Kiribati is located in the middle of the Pacific Ocean, having both – the equator and the international date line crossing the country. It comprises of 33 small atoll islands with a total land area of 800 square kilometres but this land is scattered over a total of 3.5 million square kilometres of ocean. It is therefore very rich in marine resources and it is host to one of the healthiest and most abundant tuna resources in the world.

As a country we derive most of our revenue from the licensing of the foreign fishing boats which operate in our waters. Naturally, the ocean is very much a part of traditional life of the people of Kiribati.


Climate change poses the greatest challenge to humanity whether we accept it, acknowledge it but even if we deny it.

It is indeed a real challenge, especially for the most vulnerable countries. In the Pacific Ocean and Indian Ocean we have a number of countries that face the real possibility of being submerged under the rising seas in the future.

So these countries have to either build resilience or provide migration options to their citizens. In Kiribati during my presidency, I advocated a policy of either resilience and/or relocation.

However, if our people were to migrate, they were to do so with dignity. In that context I’ve been advocating a concept of MIGRATION WITH DIGNITY.

With the potential loss of sovereignty due to potential loss of the physical presence of these countries, the question arises as to what options do they face. Will they just disappear or could they consider digital options of sovereignty – countries that exist not in the physical terms but in virtual terms?

Of course there continues to be a debate amongst different groups of people as to whether climate change is real or whether it is simply speculative.

For my family it is very real. The seas are rising and weather patterns are changing. The beginning of 2019 was marked with working on the seawalls in many households and people are still afraid this may not be enough because they’ve seen water coming to their hoses, damaging their wells.

It is about different countries, so far seemingly removed from the problem, to see and understand the signals that we are experiencing. We, but also for example the United States with raging bush fires and in Europe with the extreme weather conditions. It is about respecting and believing the international reports on climate change that are becoming stronger in warnings.

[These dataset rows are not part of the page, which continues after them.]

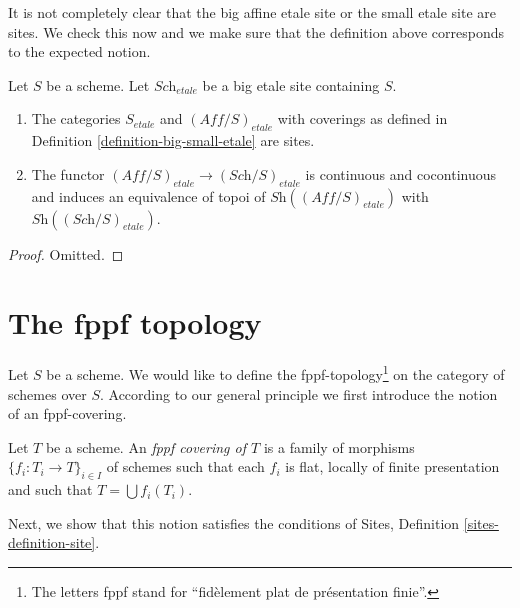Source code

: \noindent
It is not completely clear that
the big affine etale site or the small etale site are sites.
We check this now and we make sure that the definition above corresponds to
the expected notion.

\begin{lemma}
\label{lemma-verify-site-etale}
Let $S$ be a scheme. Let $\textit{Sch}_{etale}$ be a big etale
site containing $S$.
\begin{enumerate}
\item The categories $S_{etale}$ and $(\textit{Aff}/S)_{etale}$ with coverings
as defined in Definition \ref{definition-big-small-etale} are sites.
\item The functor $(\textit{Aff}/S)_{etale} \to (\textit{Sch}/S)_{etale}$
is continuous and cocontinuous and induces an equivalence of topoi of
$\textit{Sh}((\textit{Aff}/S)_{etale})$ with
$\textit{Sh}((\textit{Sch}/S)_{etale})$.
\end{enumerate}
\end{lemma}

\begin{proof}
Omitted.
\end{proof}




















\section{The fppf topology}
\label{section-fppf}

\noindent
Let $S$ be a scheme. We would like to define the fppf-topology\footnote{
The letters fppf stand for ``fid\`element plat de pr\'esentation finie''.} on
the category of schemes over $S$. According to our general principle
we first introduce the notion of an fppf-covering.

\begin{definition}
\label{definition-fppf-covering}
Let $T$ be a scheme. An {\it fppf covering of $T$} is a family
of morphisms $\{f_i : T_i \to T\}_{i \in I}$ of schemes
such that each $f_i$ is flat, locally of finite presentation and such
that $T = \bigcup f_i(T_i)$.
\end{definition}

\noindent
Next, we show that this notion satisfies the conditions of
Sites, Definition \ref{sites-definition-site}.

Those are realities we have to take into consideration because we as humanity can not ignore them.

I can not ignore them because every minute, I have to think about the future generations – my wonderful grandchildren. This is the world that they will have to face and it very much depends on the preparations that our generation will provide for their future.


The notion of leaving ones home is not an attractive one. I understand that. There are emotional barriers and nobody wants to accept and acknowledge the possibility that at some point in time we may have to leave our homeland simply because it will no longer exist.

The questions will be: How do we do it? How do we migrate from one country to another? Do we take the entire population to one place? Do we disperse to different parts of the world?

Quite frankly I do not know what the answer to those questions will be but whatever it is we have to acknowledge that relocation will eventually be necessary.

I had been advocating a policy of Migration with Dignity. It is a rejection of the notion that people have to migrate as climate refugees. It is a rejection of the status of a refugee.

Migration with dignity would be an proactive response so that even when people eventually have to migrate, they will do so as highly educated, highly skilled individuals with capability and will to integrate and form active parts contributing to the societies they will be moving to.

They will not only be able to find jobs but also with an ability to integrate into the new society culturally.

How to do it? Through win-win partnerships: The designated receiving countries will beforehand provide training and educational paths for individuals, according to the needs of the specific economies. The migrants will be coming with in-demand skills proving the idea beneficial to both communities.

I believe such approach is very important to make the necessity of leaving ones own place as smooth as possible as well as the beautiful gift of receiving people in need also beneficial.